Although the last festival in Thaxted with which Holst was intimately involved was in 1918, he never lost touch with music making in the town, even after he moved from it to nearby Little Easton in 1925. Holst’s pupil Jack Putterill, an accomplished musician who was Thaxted’s assistant curate from 1925 to 1937 and its vicar from 1942 until 1973, helped keep the town’s musical life alive and vibrant. In the 1950s and 1960s, concerts with great orchestras such as The London Philharmonic and audiences in excess of 1000 were held in the parish church. In 1974, the hundredth anniversary of Holst’s birth, the first of what was eventually to become an annual music festival was held in Thaxted.

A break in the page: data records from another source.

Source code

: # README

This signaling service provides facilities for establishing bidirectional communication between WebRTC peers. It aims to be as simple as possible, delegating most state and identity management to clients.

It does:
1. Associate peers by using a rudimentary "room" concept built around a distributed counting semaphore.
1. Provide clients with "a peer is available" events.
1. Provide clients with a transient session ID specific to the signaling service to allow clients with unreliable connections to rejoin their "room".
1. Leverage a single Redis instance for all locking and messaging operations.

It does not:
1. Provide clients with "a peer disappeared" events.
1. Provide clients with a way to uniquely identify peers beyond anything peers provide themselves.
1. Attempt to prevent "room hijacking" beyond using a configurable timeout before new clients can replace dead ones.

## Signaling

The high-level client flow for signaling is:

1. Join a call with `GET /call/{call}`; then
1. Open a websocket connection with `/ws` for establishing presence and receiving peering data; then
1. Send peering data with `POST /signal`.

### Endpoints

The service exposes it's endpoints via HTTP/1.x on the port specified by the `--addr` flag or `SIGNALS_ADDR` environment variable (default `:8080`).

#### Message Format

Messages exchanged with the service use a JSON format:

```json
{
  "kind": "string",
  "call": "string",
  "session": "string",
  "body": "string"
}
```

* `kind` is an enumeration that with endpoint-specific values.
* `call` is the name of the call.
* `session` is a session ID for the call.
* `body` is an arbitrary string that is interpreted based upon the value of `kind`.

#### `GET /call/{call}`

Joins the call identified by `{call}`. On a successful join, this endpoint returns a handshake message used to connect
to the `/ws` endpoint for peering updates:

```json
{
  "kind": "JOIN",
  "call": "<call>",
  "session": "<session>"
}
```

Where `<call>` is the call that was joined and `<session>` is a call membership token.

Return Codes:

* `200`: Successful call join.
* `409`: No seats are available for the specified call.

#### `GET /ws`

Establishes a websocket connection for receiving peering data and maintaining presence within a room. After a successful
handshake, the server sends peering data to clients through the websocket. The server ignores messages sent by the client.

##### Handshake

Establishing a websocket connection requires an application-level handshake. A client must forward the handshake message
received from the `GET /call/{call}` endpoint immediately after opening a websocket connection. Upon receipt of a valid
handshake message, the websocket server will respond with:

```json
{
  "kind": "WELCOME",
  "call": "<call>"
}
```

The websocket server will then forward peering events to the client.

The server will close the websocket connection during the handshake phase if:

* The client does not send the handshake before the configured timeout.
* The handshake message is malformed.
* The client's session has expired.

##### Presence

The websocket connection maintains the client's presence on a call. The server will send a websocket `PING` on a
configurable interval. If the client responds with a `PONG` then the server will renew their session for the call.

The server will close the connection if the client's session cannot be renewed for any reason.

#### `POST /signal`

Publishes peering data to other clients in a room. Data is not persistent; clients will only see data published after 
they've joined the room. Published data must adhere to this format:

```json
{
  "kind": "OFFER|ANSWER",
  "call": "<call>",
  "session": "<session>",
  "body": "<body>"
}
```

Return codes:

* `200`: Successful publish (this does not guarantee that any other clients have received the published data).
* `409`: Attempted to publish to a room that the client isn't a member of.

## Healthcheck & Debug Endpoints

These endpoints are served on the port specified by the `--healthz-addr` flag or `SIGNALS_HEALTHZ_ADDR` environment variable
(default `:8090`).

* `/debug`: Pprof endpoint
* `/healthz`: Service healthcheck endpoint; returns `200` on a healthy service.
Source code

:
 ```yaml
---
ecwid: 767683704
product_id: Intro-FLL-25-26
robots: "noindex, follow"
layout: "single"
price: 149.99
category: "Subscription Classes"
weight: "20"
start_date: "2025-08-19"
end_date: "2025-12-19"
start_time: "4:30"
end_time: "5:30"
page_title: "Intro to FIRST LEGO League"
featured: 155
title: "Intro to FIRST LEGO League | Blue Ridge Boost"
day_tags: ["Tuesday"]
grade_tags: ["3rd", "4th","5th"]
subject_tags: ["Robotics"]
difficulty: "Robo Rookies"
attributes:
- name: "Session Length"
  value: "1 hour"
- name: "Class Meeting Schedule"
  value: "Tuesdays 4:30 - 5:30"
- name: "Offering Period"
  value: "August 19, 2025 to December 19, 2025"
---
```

By the 1980s, the Thaxted Festival had become a regular and respected part of the British musical calendar (www.thaxtedfestival.co.uk/).

 

Apart from the Festival and the house with the plaque in Thaxted, most souvenirs of Holst’s time in the town can be found within the cathedral-like parish church, which, incidentally, was once a candidate for becoming Essex’s cathedral (this honour was granted to the parish church in the centre of much larger Chelmsford). The church in Thaxted contains a photograph of Holst with singers and musicians at the Whitsuntide Festival held in 1916. Near this, there is some calligraphy with the words of “Tomorrow shall be My Dancing Day”. The church’s Lincoln organ built in 1821 by Henry Cephas Lincoln (who worked between c1810 and c1855) was played by Gustav Holst and has been recently restored. Not far from the organ is a cloth banner, sewn by Conrad Noel’s wife, which was used in the 1917 Whitsuntide Festival. It bears the words “The aim of music is the glory of God and pleasant recreation”. These words were written by the composer JS Bach (1685-1750) and were chosen for use on the banner by Holst. Near this banner, there is a bust of Holst’s friend and collaborator, Conrad Noel.

 

Both Holst and his student Putterill fell in love with Thaxted at first sight and were so strongly drawn to it that the town came to occupy important places in their hearts and minds. We first visited Thaxted in the early summer of 2020 soon after covid19 restrictions began to be relaxed sufficiently to permit travelling out of one’s immediate neighbourhood. Like Holst and Putterill, Thaxted made a special impression on us, so much so that we have visited it at least twice since our first encounter with it. Next year, we hope to be able to attend concert(s) at the Thaxted Festival inside a church that we have grown to love.